● **THE TASK**: Your job is to give again, exactly and with no additions, the lines in the records below from the one with "# Be-Productive" through the one with "With SSH installed, in", both included. Omit the pictures.

INFORMATION Block Start

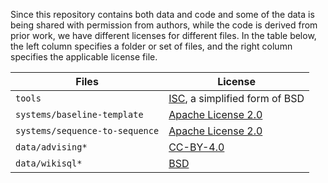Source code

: Since this repository contains both data and code and some of the data is being shared with permission from authors, while the code is derived from prior work, we have different licenses for different files.
In the table below, the left column specifies a folder or set of files, and the right column specifies the applicable license file.

Files                          | License
------------------------------ | ----------------------------------------------------------------
`tools`                        | [ISC](./tools/LICENSE-code.txt), a simplified form of BSD
`systems/baseline-template`    | [Apache License 2.0](./systems/baseline-template/LICENSE.txt)
`systems/sequence-to-sequence` | [Apache License 2.0](./systems/sequence-to-sequence/LICENSE.txt)
`data/advising*`               | [CC-BY-4.0](./data/advising-LICENSE.txt)
`data/wikisql*`                | [BSD](./data/wikisql-LICENSE.txt)
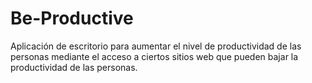 # Be-Productive
Aplicación de escritorio para aumentar el nivel de productividad de las personas mediante el acceso a ciertos sitios web que pueden bajar la productividad de las personas.
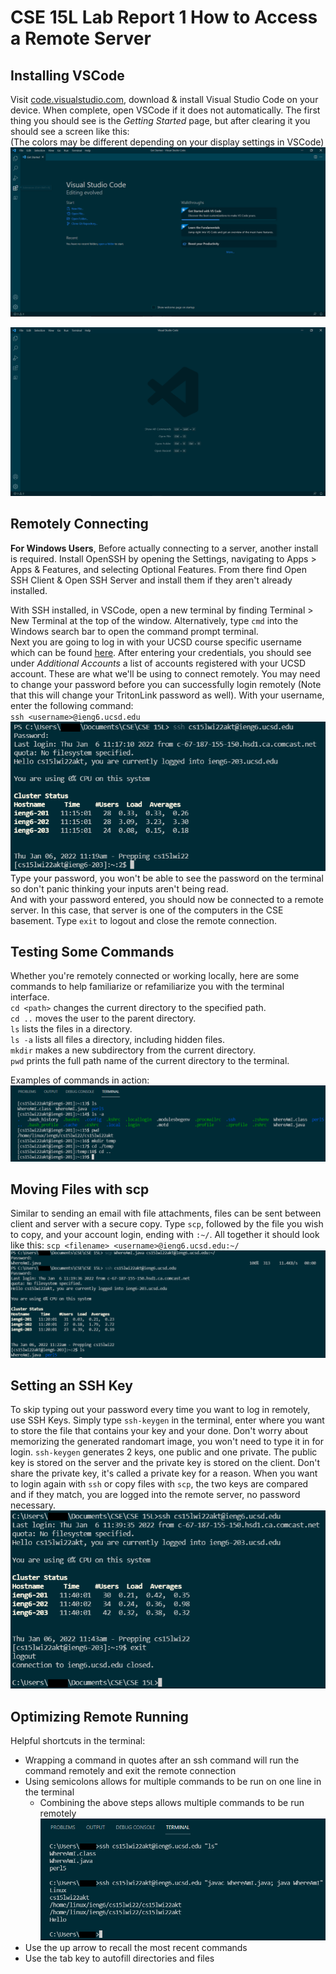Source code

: # CSE 15L Lab Report 1  How to Access a Remote Server

## Installing VSCode
Visit [code.visualstudio.com](https://code.visualstudio.com/), download & install Visual Studio Code on your device. When complete, open VSCode if it does not automatically. The first thing you should see is the *Getting Started* page, but after clearing it you should see a screen like this:   
(The colors may be different depending on your display settings in VSCode)   
![VSCode Getting Started](VSCodeStart.png)   
   
![VSCode Empty](VSCodeEmpty.png)   

## Remotely Connecting
**For Windows Users**, Before actually connecting to a server, another install is required. Install OpenSSH by opening the Settings, navigating to Apps > Apps & Features, and selecting Optional Features. From there find Open SSH Client & Open SSH Server and install them if they aren't already installed.  

With SSH installed, in VSCode, open a new terminal by finding Terminal > New Terminal at the top of the window. Alternatively, type `cmd` into the Windows search bar to open the command prompt terminal.  
Next you are going to log in with your UCSD course specific username which can be found [here](https://sdacs.ucsd.edu/~icc/index.php). After entering your credentials, you should see under *Additional Accounts* a list of accounts registered with your UCSD account. These are what we'll be using to connect remotely. You may need to change your password before you can successfully login remotely (Note that this will change your TritonLink password as well). With your username, enter the following command:   
`ssh <username>@ieng6.ucsd.edu`   
![Remote Login](passwordLogin.png)
Type your password, you won't be able to see the password on the terminal so don't panic thinking your inputs aren't being read.   
And with your password entered, you should now be connected to a remote server. In this case, that server is one of the computers in the CSE basement. Type `exit` to logout and close the remote connection.

## Testing Some Commands
Whether you're remotely connected or working locally, here are some commands to help familiarize or refamiliarize you with the terminal interface.  
`cd <path>` changes the current directory to the specified path.  
`cd ..` moves the user to the parent directory.   
`ls` lists the files in a directory.   
`ls -a` lists all files a directory, including hidden files.  
`mkdir` makes a new subdirectory from the current directory.    
`pwd` prints the full path name of the current directory to the terminal.  

Examples of commands in action:   ![Terminal commands](commands.png)

## Moving Files with scp
Similar to sending an email with file attachments, files can be sent between client and server with a secure copy. Type `scp`, followed by the file you wish to copy, and your account login, ending with `:~/`. All together it should look like this: 
`scp <filename> <username>@ieng6.ucsd.edu:~/`
![Secure Copy of a File](scp.png)

## Setting an SSH Key
To skip typing out your password every time you want to log in remotely, use SSH Keys. Simply type `ssh-keygen` in the terminal, enter where you want to store the file that contains your key and your done. Don't worry about memorizing the generated randomart image, you won't need to type it in for login. `ssh-keygen` generates 2 keys, one public and one private. The public key is stored on the server and the private key is stored on the client. Don't share the private key, it's called a private key for a reason. When you want to login again with `ssh` or copy files with `scp`, the two keys are compared and if they match, you are logged into the remote server, no password necessary.  
![Logging in without a Password](keygenLogin.png)

## Optimizing Remote Running
Helpful shortcuts in the terminal:
- Wrapping a command in quotes after an ssh command will run the command remotely and exit the remote connection
- Using semicolons allows for multiple commands to be run on one line in the terminal
    - Combining the above steps allows multiple commands to be run remotely
    ![Terminal Shortcuts](shortcut.png)
- Use the up arrow to recall the most recent commands
- Use the tab key to autofill directories and files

INFORMATION Block End

● **EXPECTED OUTPUT**:
 # Be-Productive
Aplicación de escritorio para aumentar el nivel de productividad de las personas mediante el acceso a ciertos sitios web que pueden bajar la productividad de las personas.
Source code

: # CSE 15L Lab Report 1  How to Access a Remote Server

## Installing VSCode
Visit [code.visualstudio.com](https://code.visualstudio.com/), download & install Visual Studio Code on your device. When complete, open VSCode if it does not automatically. The first thing you should see is the *Getting Started* page, but after clearing it you should see a screen like this:   
(The colors may be different depending on your display settings in VSCode)   
![VSCode Getting Started](VSCodeStart.png)   
   
![VSCode Empty](VSCodeEmpty.png)   

## Remotely Connecting
**For Windows Users**, Before actually connecting to a server, another install is required. Install OpenSSH by opening the Settings, navigating to Apps > Apps & Features, and selecting Optional Features. From there find Open SSH Client & Open SSH Server and install them if they aren't already installed.  

With SSH installed, in VSCode, open a new terminal by finding Terminal > New Terminal at the top of the window. Alternatively, type `cmd` into the Windows search bar to open the command prompt terminal.  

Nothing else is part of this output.